Analysis of proteinase 3 antineutrophil cytoplasm antibodies (PR3-ANCA), myeloperoxidase (MPO)-ANCA, antiglomerular basement membrane (GBM) and anti-entactin antibodies.
Thirty-six (90%) patients possessed one or more autoantibodies. Twenty-seven (70%) patients had ANCA (PR3-ANCA, MPO-ANCA or both). The remaining positive patients (n = 9) had anti-GBM antibodies. Only two patients had anti-entactin antibodies, suggesting a poor association of these antibodies with PRS. The majority of patients with anti-GBM antibodies had a very poor clinical outcome (five irreversible renal failure; three deaths). On the other hand, despite no significant difference in clinical features or renal morphology from patients with anti-GBM antibodies, 19 patients (70%) with ANCA recovered completely following treatment.

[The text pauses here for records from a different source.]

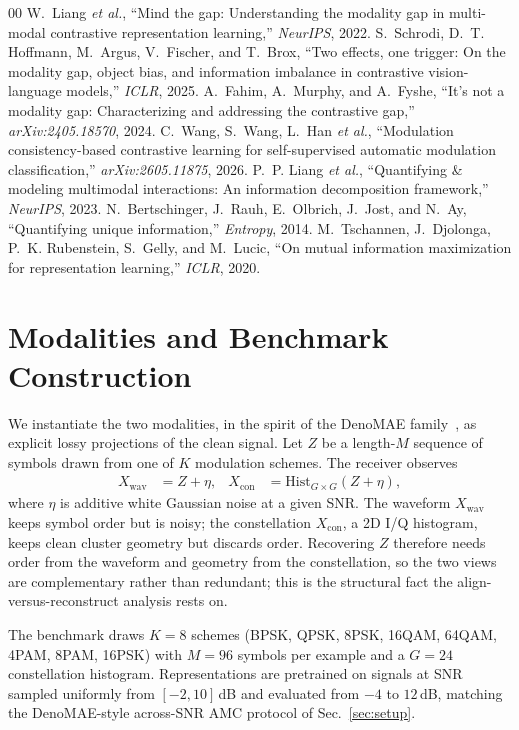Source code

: \documentclass[conference]{IEEEtran}
\begin{document}
\begin{thebibliography}{00}
 W.~Liang \emph{et al.}, ``Mind the gap: Understanding the modality
gap in multi-modal contrastive representation learning,'' \emph{NeurIPS}, 2022.
 S.~Schrodi, D.~T. Hoffmann, M.~Argus, V.~Fischer, and T.~Brox,
``Two effects, one trigger: On the modality gap, object bias, and information
imbalance in contrastive vision-language models,'' \emph{ICLR}, 2025.
 A.~Fahim, A.~Murphy, and A.~Fyshe, ``It's not a modality gap:
Characterizing and addressing the contrastive gap,'' \emph{arXiv:2405.18570}, 2024.
 C.~Wang, S.~Wang, L.~Han \emph{et al.}, ``Modulation
consistency-based contrastive learning for self-supervised automatic modulation
classification,'' \emph{arXiv:2605.11875}, 2026.
 P.~P. Liang \emph{et al.}, ``Quantifying \& modeling multimodal
interactions: An information decomposition framework,'' \emph{NeurIPS}, 2023.
 N.~Bertschinger, J.~Rauh, E.~Olbrich, J.~Jost, and N.~Ay,
``Quantifying unique information,'' \emph{Entropy}, 2014.
 M.~Tschannen, J.~Djolonga, P.~K. Rubenstein, S.~Gelly, and
M.~Lucic, ``On mutual information maximization for representation learning,''
\emph{ICLR}, 2020.
\end{thebibliography}

\appendix
\section{Modalities and Benchmark Construction}
\label{app:modalities}
We instantiate the two modalities, in the spirit of the DenoMAE
family~\cite{denomae,denomae2}, as explicit lossy projections of the clean signal. Let $Z$ be a length-$M$ sequence
of symbols drawn from one of $K$ modulation schemes. The receiver observes
\begin{align}
X_{\text{wav}} &= Z + \eta, &
X_{\text{con}} &= \mathrm{Hist}_{G\times G}(Z+\eta),
\end{align}
where $\eta$ is additive white Gaussian noise at a given SNR. The waveform
$X_{\text{wav}}$ keeps symbol order but is noisy; the constellation $X_{\text{con}}$,
a 2D I/Q histogram, keeps clean cluster geometry but discards order. Recovering $Z$
therefore needs order from the waveform and geometry from the constellation, so the
two views are complementary rather than redundant; this is the structural fact the
align-versus-reconstruct analysis rests on.

The benchmark draws $K{=}8$ schemes (BPSK, QPSK, 8PSK, 16QAM, 64QAM, 4PAM, 8PAM,
16PSK) with $M{=}96$ symbols per example and a $G{=}24$ constellation histogram.
Representations are pretrained on signals at SNR sampled uniformly from
$[-2,10]$\,dB and evaluated from $-4$ to $12$\,dB, matching the DenoMAE-style
across-SNR AMC protocol of Sec.~\ref{sec:setup}.
\end{document}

Our study demonstrated that the presence of autoantibodies is a predominant feature of PRS and that the type of immunologic injury is of paramount importance in determining the course of illness in this syndrome. Analysis of the aforementioned antibodies can help in an early differential diagnosis and thus, in better management of PRS.
肺肾综合征(肺出血和肾小球肾炎)是一种严重疾病,需要迅速诊断和治疗以防止死亡并保留肾功能。然而,患者在该综合征早期常表现出非特异性肺部症状,诊断往往被遗漏。最近,已发现几种自身抗体与各种形式的肾小球肾炎有关。我们评估了这些抗体在肺肾综合征中的关联性以及诊断和预后意义。
回顾性临床研究。
大学医院。
40例经活检证实为肾小球肾炎且有明显咯血或与肺出血相符的肺部浸润的连续患者。
分析蛋白酶3抗中性粒细胞胞浆抗体(PR3-ANCA)、髓过氧化物酶(MPO)-ANCA、抗肾小球基底膜(GBM)抗体和抗巢蛋白抗体。
36例(90%)患者拥有一种或多种自身抗体。27例(70%)患者有ANCA(PR3-ANCA、MPO-ANCA或两者兼有)。其余阳性患者(n = 9)有抗GBM抗体。只有2例患者有抗巢蛋白抗体,表明这些抗体与肺肾综合征的关联性较差。大多数抗GBM抗体阳性患者的临床结局非常差(5例不可逆肾衰竭;3例死亡)。另一方面,尽管与抗GBM抗体阳性患者在临床特征或肾脏形态上无显著差异,但19例(70%)ANCA阳性患者治疗后完全康复。
我们的研究表明,自身抗体的存在是肺肾综合征的主要特征,免疫损伤类型在决定该综合征的病程中至关重要。对上述抗体的分析有助于早期鉴别诊断,从而更好地管理肺肾综合征。